* _What needs to be done_: Every line below that holds the string "true" should be copied.

[Material shown — start]

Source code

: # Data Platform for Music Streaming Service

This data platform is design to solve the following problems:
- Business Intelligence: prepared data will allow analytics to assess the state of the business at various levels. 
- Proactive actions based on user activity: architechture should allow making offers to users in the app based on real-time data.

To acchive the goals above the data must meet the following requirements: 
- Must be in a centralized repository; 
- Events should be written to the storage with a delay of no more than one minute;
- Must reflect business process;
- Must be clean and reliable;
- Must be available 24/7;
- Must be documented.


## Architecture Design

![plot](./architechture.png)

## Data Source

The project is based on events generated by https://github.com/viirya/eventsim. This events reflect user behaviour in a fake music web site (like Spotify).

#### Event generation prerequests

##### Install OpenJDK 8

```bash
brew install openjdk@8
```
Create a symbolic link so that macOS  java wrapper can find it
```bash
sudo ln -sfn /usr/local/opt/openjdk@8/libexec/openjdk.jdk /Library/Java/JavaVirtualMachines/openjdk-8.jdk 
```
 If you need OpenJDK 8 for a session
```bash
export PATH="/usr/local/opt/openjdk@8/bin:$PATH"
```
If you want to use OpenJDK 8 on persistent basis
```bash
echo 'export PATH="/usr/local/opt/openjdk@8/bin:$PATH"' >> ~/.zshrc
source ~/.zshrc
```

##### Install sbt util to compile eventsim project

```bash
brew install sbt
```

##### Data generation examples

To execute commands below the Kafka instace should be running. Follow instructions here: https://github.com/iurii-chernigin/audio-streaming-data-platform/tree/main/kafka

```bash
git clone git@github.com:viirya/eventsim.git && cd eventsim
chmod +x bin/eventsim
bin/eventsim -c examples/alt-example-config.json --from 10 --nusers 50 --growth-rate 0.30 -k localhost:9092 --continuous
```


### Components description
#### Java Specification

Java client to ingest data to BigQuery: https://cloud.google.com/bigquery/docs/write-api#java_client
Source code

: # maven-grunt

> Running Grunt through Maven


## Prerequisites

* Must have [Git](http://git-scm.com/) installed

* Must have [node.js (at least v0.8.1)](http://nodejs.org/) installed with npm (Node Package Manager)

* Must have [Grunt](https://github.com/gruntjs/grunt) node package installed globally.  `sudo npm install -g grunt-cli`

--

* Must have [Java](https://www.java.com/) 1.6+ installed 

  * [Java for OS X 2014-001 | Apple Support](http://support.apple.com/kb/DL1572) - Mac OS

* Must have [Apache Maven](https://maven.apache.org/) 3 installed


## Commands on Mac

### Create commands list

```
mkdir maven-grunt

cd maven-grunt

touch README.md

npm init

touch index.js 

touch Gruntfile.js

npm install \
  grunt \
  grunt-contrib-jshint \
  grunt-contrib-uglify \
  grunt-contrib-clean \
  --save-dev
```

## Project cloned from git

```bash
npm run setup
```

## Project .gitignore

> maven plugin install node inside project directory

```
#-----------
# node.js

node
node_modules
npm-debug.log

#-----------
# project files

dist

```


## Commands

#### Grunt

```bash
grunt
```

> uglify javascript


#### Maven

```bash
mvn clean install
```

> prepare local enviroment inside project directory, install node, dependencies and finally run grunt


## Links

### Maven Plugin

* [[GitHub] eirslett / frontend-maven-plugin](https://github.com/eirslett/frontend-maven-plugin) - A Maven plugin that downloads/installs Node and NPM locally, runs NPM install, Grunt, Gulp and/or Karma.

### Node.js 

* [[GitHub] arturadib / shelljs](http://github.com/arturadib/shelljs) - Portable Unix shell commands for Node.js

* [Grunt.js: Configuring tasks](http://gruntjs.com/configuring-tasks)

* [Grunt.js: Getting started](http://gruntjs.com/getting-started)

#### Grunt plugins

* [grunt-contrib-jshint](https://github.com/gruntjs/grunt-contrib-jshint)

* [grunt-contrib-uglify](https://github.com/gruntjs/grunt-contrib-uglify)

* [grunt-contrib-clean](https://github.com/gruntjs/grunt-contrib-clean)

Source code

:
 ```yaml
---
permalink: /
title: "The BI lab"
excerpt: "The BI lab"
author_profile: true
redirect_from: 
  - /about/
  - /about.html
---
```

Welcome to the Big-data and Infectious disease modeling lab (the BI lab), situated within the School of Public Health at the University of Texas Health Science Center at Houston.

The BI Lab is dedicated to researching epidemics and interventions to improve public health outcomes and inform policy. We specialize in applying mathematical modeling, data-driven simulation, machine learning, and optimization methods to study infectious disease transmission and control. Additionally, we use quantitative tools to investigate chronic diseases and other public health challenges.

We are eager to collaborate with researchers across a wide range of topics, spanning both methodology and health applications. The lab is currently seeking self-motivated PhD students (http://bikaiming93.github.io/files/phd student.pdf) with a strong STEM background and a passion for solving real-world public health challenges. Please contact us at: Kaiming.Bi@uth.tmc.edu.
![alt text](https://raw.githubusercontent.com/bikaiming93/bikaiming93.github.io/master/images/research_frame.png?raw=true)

[Material shown — finish]

* _Exercise answer_:
author_profile: true
![alt text](https://raw.githubusercontent.com/bikaiming93/bikaiming93.github.io/master/images/research_frame.png?raw=true)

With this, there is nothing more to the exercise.